PROMPT:
Return every entry below word for word and leave out any picture.

LISTED RECORDS:
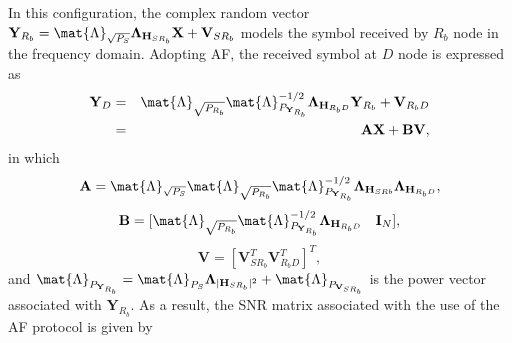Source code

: In this configuration, the complex random vector $ \mathbf{Y}_{R_b} = \mat{\Lambda}_{\sqrt{P_{S}}} \mathbf{\Lambda}_{\mathbf{H}_{SR_b}} \mathbf{X} + \mathbf{V}_{SR_b} $ models the symbol received by $R_{b}$ node in the frequency domain. Adopting \ac{AF}, the received symbol at $D$ node is expressed as
\begin{eqnarray}
	\mathbf{Y}_{D} & = & \mat{\Lambda}_{\sqrt{P_{R_b}}} \mat{\Lambda}_{P_{\mathbf{Y}_{R_{b}}}}^{-1/2} \mathbf{\Lambda}_{\mathbf{H}_{R_{b}D}} \mathbf{Y}_{R_{b}} + \mathbf{V}_{R_{b}D}\nonumber\\
	& = & \mathbf{A} \mathbf{X} + \mathbf{B}\mathbf{V},
\end{eqnarray}
in which 
\begin{equation}
	\mathbf{A} =  \mat{\Lambda}_{\sqrt{P_{S}}} \mat{\Lambda}_{\sqrt{P_{R_{b}}}} \mat{\Lambda}_{P_{\mathbf{Y}_{R_{b}}}}^{-1/2} \mathbf{\Lambda}_{\mathbf{H}_{SR{b}}} \mathbf{\Lambda}_{\mathbf{H}_{R_{b}D}},
\end{equation}
\begin{equation}
	\mathbf{B} = [\mat{\Lambda}_{\sqrt{P_{R_{b}}}} \mat{\Lambda}_{P_{\mathbf{Y}_{R_{b}}}}^{-1/2} \mathbf{\Lambda}_{\mathbf{H}_{R_{b}D}} \ \ \ \mathbf{I}_{N}],
\end{equation}
\begin{equation}
	\mathbf{V} = [\mathbf{V}_{SR_{b}}^T \mathbf{V}_{R_{b}D}^T]^T ,
\end{equation}
and $ \mat{\Lambda}_{P_{\mathbf{Y}_{R_{b}}}} = \mat{\Lambda}_{P_{S}} \mathbf{\Lambda}_{|\mathbf{H}_{SR_b}|^2} + \mat{\Lambda}_{P_{\mathbf{V}_{SR_{b}}}} $ is the power vector associated with $ \mathbf{Y}_{R_{b}} $. As a result, the \ac{SNR} matrix associated with the use of the \ac{AF} protocol is given by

WRITTEN SOLUTION:
Source code

: In this configuration, the complex random vector $ \mathbf{Y}_{R_b} = \mat{\Lambda}_{\sqrt{P_{S}}} \mathbf{\Lambda}_{\mathbf{H}_{SR_b}} \mathbf{X} + \mathbf{V}_{SR_b} $ models the symbol received by $R_{b}$ node in the frequency domain. Adopting \ac{AF}, the received symbol at $D$ node is expressed as
\begin{eqnarray}
	\mathbf{Y}_{D} & = & \mat{\Lambda}_{\sqrt{P_{R_b}}} \mat{\Lambda}_{P_{\mathbf{Y}_{R_{b}}}}^{-1/2} \mathbf{\Lambda}_{\mathbf{H}_{R_{b}D}} \mathbf{Y}_{R_{b}} + \mathbf{V}_{R_{b}D}\nonumber\\
	& = & \mathbf{A} \mathbf{X} + \mathbf{B}\mathbf{V},
\end{eqnarray}
in which 
\begin{equation}
	\mathbf{A} =  \mat{\Lambda}_{\sqrt{P_{S}}} \mat{\Lambda}_{\sqrt{P_{R_{b}}}} \mat{\Lambda}_{P_{\mathbf{Y}_{R_{b}}}}^{-1/2} \mathbf{\Lambda}_{\mathbf{H}_{SR{b}}} \mathbf{\Lambda}_{\mathbf{H}_{R_{b}D}},
\end{equation}
\begin{equation}
	\mathbf{B} = [\mat{\Lambda}_{\sqrt{P_{R_{b}}}} \mat{\Lambda}_{P_{\mathbf{Y}_{R_{b}}}}^{-1/2} \mathbf{\Lambda}_{\mathbf{H}_{R_{b}D}} \ \ \ \mathbf{I}_{N}],
\end{equation}
\begin{equation}
	\mathbf{V} = [\mathbf{V}_{SR_{b}}^T \mathbf{V}_{R_{b}D}^T]^T ,
\end{equation}
and $ \mat{\Lambda}_{P_{\mathbf{Y}_{R_{b}}}} = \mat{\Lambda}_{P_{S}} \mathbf{\Lambda}_{|\mathbf{H}_{SR_b}|^2} + \mat{\Lambda}_{P_{\mathbf{V}_{SR_{b}}}} $ is the power vector associated with $ \mathbf{Y}_{R_{b}} $. As a result, the \ac{SNR} matrix associated with the use of the \ac{AF} protocol is given by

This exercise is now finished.